Aku tengah duduk diteras masjid, baru saja selesai menjalankan shalat isya berjamaah. Masih tetap bertiga. Ah tidak, salah!. Kali ini berempat, Yosep sebagai imam, aku makmum ditemankan oleh seorang laki-laki yang juga menjadi teman makmumku ketika shalat zuhur siang tadi. Dan satu buah lampu petromaks yang sengaja dibawa oleh Yosep ketika kami hendak ke masjid. Ketika ku tanya untuk apa, dia hanya berkata, “Kau akan tahu sendiri nanti”. Begitu katanya.
Kemudian ketika ku tahu petromaks itu digunakan untuk penerang di Masjid, mataku nanar tak percaya, hatiku serasa akan meledak karena banyaknya pertanyaan yang tak terlontar. Gila! Apa-apaan ini? Apakah mungkin di kampung secanggih ini, dengan rumah-rumah mewah dan jalan-jalan yang silau karena pancaran sinar lampu, semantara satu-satunya masjid tempat penduduk ini mengadukan doanya hanya menggunakan petromaks hasil sumbangan dari satu orang, yaitu Yosep. Sungguh tak masuk akal! Dadaku bergemuruh marah. Aku mulai paham dengan keadaan kampung ini sekarang!.

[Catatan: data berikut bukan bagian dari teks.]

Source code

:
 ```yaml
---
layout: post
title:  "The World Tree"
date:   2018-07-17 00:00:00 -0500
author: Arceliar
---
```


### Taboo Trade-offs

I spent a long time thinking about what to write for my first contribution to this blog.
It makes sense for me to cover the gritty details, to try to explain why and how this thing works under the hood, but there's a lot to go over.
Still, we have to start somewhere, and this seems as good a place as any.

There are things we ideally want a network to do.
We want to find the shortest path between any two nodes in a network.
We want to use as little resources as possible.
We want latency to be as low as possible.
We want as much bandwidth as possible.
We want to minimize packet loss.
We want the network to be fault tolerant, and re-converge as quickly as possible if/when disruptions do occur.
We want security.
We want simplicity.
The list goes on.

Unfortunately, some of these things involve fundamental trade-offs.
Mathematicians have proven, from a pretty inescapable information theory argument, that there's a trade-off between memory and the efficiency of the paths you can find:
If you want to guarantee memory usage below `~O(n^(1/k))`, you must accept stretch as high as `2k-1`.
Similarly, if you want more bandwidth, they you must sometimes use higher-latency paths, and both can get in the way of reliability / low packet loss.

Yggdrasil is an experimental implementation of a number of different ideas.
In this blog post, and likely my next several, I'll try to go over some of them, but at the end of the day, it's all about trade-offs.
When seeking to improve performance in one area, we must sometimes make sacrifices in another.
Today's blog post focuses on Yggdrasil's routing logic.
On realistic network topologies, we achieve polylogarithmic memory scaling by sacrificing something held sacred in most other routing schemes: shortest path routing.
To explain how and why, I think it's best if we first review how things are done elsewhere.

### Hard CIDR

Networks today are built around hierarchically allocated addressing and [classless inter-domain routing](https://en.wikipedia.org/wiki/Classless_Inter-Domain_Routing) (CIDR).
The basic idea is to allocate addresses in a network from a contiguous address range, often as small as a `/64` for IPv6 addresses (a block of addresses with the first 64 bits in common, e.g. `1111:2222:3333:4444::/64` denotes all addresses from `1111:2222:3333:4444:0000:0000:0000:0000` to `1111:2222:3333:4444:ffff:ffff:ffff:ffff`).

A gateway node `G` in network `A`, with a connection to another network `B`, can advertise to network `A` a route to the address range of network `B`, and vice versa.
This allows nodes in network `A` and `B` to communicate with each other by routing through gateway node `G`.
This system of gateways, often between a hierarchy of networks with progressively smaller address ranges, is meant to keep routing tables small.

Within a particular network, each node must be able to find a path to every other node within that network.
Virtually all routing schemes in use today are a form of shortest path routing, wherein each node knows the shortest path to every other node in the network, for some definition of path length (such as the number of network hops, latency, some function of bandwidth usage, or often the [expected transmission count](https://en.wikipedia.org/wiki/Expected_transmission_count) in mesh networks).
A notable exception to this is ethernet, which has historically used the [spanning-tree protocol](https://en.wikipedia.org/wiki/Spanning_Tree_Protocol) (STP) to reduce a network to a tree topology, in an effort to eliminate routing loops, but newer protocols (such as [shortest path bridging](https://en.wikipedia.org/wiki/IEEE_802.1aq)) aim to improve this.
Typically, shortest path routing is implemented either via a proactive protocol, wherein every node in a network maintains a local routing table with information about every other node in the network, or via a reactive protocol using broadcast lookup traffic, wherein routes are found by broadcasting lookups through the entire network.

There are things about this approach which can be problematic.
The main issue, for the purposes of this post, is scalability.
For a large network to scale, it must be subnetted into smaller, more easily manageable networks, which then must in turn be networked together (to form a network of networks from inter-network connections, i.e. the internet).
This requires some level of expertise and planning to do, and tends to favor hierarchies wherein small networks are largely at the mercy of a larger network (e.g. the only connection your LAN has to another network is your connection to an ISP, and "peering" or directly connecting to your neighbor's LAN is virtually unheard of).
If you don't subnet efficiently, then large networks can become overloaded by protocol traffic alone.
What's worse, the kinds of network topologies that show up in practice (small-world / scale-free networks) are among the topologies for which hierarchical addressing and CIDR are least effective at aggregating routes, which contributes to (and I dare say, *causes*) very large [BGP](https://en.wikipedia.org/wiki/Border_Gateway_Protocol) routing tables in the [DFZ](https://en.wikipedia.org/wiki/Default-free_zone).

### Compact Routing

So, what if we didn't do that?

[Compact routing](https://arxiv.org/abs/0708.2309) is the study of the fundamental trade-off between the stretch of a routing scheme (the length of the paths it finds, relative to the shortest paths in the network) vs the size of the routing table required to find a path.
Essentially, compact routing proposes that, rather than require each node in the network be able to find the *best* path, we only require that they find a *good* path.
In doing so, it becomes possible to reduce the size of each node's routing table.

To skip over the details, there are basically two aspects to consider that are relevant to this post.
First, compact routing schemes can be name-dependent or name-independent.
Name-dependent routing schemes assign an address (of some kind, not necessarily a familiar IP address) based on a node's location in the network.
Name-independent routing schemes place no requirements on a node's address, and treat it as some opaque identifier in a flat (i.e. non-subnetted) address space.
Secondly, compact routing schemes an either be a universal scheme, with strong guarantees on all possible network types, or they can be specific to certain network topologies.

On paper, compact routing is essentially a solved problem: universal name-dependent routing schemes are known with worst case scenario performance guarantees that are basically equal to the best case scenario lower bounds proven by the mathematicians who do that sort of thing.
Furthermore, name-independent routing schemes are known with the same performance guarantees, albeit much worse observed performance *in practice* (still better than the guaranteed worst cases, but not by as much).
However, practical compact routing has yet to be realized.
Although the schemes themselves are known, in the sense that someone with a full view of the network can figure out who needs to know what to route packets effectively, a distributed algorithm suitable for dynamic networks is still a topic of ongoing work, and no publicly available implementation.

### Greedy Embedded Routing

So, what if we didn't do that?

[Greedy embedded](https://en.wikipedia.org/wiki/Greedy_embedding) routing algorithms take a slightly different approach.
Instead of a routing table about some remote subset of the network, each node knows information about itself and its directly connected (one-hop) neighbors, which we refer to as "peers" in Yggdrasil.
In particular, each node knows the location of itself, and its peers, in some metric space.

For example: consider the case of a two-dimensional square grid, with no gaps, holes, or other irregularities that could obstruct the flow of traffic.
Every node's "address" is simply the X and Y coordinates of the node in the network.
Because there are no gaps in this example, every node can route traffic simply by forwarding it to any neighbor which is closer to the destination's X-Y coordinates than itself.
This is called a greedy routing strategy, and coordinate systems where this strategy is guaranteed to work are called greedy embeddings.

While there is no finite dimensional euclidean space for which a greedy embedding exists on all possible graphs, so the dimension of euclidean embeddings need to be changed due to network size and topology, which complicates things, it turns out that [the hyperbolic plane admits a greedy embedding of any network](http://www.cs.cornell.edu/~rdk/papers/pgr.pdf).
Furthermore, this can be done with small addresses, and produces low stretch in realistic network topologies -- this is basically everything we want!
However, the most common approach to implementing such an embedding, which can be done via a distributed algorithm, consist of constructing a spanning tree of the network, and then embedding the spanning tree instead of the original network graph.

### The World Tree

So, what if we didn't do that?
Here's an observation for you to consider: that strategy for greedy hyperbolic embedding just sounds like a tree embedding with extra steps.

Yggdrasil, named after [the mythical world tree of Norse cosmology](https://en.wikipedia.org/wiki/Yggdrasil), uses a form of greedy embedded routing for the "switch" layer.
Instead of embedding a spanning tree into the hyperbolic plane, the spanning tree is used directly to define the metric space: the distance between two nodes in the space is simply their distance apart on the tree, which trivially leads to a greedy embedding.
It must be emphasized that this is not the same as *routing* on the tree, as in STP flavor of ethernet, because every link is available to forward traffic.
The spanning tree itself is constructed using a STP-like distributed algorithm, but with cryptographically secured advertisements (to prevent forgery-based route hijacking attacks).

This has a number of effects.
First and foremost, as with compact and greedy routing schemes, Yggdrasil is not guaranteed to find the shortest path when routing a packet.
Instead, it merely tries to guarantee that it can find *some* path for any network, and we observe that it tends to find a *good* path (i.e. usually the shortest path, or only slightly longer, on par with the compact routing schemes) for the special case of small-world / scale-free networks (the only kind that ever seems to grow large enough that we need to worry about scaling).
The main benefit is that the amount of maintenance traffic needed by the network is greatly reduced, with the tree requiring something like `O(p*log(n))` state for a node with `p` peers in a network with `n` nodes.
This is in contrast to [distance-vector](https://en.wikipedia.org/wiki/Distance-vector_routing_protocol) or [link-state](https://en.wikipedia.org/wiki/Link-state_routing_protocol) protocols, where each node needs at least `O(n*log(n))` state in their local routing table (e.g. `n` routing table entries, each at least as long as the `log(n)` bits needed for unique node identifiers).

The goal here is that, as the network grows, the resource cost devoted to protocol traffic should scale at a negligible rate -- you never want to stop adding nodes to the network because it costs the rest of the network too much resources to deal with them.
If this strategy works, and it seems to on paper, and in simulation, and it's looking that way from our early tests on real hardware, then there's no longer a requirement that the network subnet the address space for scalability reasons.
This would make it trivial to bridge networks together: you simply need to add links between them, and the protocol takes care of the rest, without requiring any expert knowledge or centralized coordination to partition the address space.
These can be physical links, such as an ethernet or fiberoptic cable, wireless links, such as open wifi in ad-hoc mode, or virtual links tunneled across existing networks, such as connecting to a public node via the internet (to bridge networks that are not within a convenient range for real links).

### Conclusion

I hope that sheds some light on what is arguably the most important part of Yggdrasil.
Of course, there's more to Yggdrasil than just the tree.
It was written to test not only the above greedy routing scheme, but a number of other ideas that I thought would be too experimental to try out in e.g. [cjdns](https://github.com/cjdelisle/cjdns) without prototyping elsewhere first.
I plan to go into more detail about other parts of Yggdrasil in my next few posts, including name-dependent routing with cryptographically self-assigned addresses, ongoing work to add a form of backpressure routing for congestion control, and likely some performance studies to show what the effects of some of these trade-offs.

Aku tercenung memikirkan semuanya, masjid ini, lampu petromaks ini, dan juga ucapan Yosep sebelum memulai shalat maghrib tadi, ketika Yosep melihatku sedang memandang jauh ke ujung jalan masih menanti serombongan sahabat-sahabatku dulu.
“Mereka tak akan datang, percayalah! Benjo, Agil, Wawan, Buya, Hendra, dan yang lain-lainnya. Kalau kau ingin menemui mereka, datang saja ke rumah bang Galang, rumahnya di pojok barat kampung ini. Pasti saat ini meraka sedang asyik memegang kartu, kalaupun tidak, pasti sedang mengadukan ayam-ayam jago peliharaannya”. Kata-kata Yosep cukup jelas bagiku, tak perlu lagi dipaparkan, dijabarkan, maupun diuraikan. Lunglai langkahku mendekati sajadah yang terletak dibelakang Yosep, kumulai shalatku dengan hati berkecamuk, dan kecewa, namun bingung harus berbuat apa.
Sia-sia penantianku menunggu para pesaing dimasa kecilku ketika lomba berlari mencapai surau terlebih dahulu. Kali ini mereka kalah telak, hingga waktu isya lewat, mereka tak juga menampakan batang hidung yang rata-rata pesek itu.
“Begitu parah kah perubahan di kampung ini Sep?”. tanyaku lebih pada rintihan. Pedih. Ku toleh Yosep yang duduk disebelahku.
“Jadi selama ini penghuni Masjid disetiap waktu shalat hanya kau dan bapak tua itu?”. Sebenarnya aku sudah mengetahi jawabannya. Yosep tersenyum getir, dan itu cukup menjelaskan semua.
“Semua perubahan ini berawal dari beberapa tahun lalu Al, ketika perusahaan minyak itu datang membawa harapan baru untuk penduduk kampung ini. Jalan-jalan diperbaiki, lalu kemudian listrik pun masuk. Semua warga mulai keranjingan mencari uang, membuat rumah-rumah megah, dan berburu perabotan di dalamnnya. Dari pagi hingga petang menjelang mereka lalu sibuk berlomba berlari mencapai tempat kerja, bukan surau lagi. Awalnya akupun bahagia melihat warga di sini maju, tapi semakin lama, kemajuan ini terasa ganjil bagiku”. Tak ku penggal cerita Yosep, aku sendiri larut membayangkan masa-masa sibuk itu, sementara Yosep melanjutkan kisahnya dengan wajah murung tak bergairah, tangannya mengepal menyentuh kening. Rasa kesal itu terpancar deras dari mata beningnya.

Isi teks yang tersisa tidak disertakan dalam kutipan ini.